Dataset entries:
[Start of Attachment]
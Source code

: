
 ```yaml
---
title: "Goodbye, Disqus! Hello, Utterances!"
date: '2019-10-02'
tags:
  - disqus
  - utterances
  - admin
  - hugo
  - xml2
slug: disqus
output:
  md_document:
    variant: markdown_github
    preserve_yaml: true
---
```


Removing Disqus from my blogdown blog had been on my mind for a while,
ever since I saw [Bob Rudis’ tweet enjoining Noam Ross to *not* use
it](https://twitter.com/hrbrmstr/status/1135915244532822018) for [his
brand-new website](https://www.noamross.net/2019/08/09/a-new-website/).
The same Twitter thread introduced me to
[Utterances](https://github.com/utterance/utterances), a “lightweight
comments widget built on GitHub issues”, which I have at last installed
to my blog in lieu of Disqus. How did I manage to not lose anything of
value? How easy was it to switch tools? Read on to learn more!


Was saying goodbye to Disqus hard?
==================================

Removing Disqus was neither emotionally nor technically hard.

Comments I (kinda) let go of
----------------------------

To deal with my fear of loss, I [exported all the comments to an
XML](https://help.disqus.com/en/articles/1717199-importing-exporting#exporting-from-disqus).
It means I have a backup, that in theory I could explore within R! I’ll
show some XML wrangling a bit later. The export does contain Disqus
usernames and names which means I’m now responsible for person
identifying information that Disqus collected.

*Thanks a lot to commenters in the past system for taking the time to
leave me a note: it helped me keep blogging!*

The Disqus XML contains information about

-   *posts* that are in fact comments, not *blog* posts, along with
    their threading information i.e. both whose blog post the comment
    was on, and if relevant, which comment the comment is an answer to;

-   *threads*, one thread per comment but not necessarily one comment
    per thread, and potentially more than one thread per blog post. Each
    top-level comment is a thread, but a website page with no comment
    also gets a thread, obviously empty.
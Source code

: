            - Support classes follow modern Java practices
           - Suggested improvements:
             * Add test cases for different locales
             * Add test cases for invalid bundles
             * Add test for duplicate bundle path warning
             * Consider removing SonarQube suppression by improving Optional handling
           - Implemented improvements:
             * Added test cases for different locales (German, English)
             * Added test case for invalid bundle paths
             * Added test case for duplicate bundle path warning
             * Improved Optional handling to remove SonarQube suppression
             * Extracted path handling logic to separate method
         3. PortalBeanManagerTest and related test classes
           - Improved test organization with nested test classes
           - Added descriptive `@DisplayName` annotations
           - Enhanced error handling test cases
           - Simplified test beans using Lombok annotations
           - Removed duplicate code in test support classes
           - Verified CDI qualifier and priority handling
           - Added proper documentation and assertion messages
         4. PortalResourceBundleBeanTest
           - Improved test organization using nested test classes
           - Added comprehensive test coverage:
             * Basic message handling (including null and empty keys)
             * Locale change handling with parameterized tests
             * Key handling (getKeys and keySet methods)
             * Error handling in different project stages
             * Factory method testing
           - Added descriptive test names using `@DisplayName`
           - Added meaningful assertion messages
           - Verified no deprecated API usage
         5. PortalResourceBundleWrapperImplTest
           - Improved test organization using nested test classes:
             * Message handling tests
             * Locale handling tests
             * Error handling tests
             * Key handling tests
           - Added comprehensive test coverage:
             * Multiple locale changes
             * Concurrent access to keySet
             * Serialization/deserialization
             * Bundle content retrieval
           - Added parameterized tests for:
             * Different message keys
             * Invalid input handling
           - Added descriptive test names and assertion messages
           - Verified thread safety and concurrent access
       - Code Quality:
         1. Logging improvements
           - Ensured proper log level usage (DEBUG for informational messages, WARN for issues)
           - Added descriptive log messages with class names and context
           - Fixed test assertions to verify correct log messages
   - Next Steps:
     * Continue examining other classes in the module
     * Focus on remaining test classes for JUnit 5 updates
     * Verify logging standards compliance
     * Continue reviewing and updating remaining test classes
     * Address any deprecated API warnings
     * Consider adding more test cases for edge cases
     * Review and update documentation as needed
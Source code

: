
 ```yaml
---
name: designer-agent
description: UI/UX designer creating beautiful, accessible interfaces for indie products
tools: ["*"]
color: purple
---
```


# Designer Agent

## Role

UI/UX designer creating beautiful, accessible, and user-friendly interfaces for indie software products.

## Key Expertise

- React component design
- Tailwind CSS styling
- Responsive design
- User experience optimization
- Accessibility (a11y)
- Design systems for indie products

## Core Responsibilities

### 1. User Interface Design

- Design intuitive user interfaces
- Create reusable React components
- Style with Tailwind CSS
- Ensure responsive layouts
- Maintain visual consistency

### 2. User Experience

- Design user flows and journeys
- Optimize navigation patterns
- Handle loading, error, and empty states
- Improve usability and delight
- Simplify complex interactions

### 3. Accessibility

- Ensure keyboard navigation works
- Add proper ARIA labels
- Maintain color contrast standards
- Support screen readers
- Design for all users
[End of Attachment]
Task objective:
Set down, from the entries above, exactly the lines from the one with "Multiple locale changes" up to and including the one with "updating remaining test classes", and no other lines.

Answer for this exercise:
             * Multiple locale changes
             * Concurrent access to keySet
             * Serialization/deserialization
             * Bundle content retrieval
           - Added parameterized tests for:
             * Different message keys
             * Invalid input handling
           - Added descriptive test names and assertion messages
           - Verified thread safety and concurrent access
       - Code Quality:
         1. Logging improvements
           - Ensured proper log level usage (DEBUG for informational messages, WARN for issues)
           - Added descriptive log messages with class names and context
           - Fixed test assertions to verify correct log messages
   - Next Steps:
     * Continue examining other classes in the module
     * Focus on remaining test classes for JUnit 5 updates
     * Verify logging standards compliance
     * Continue reviewing and updating remaining test classes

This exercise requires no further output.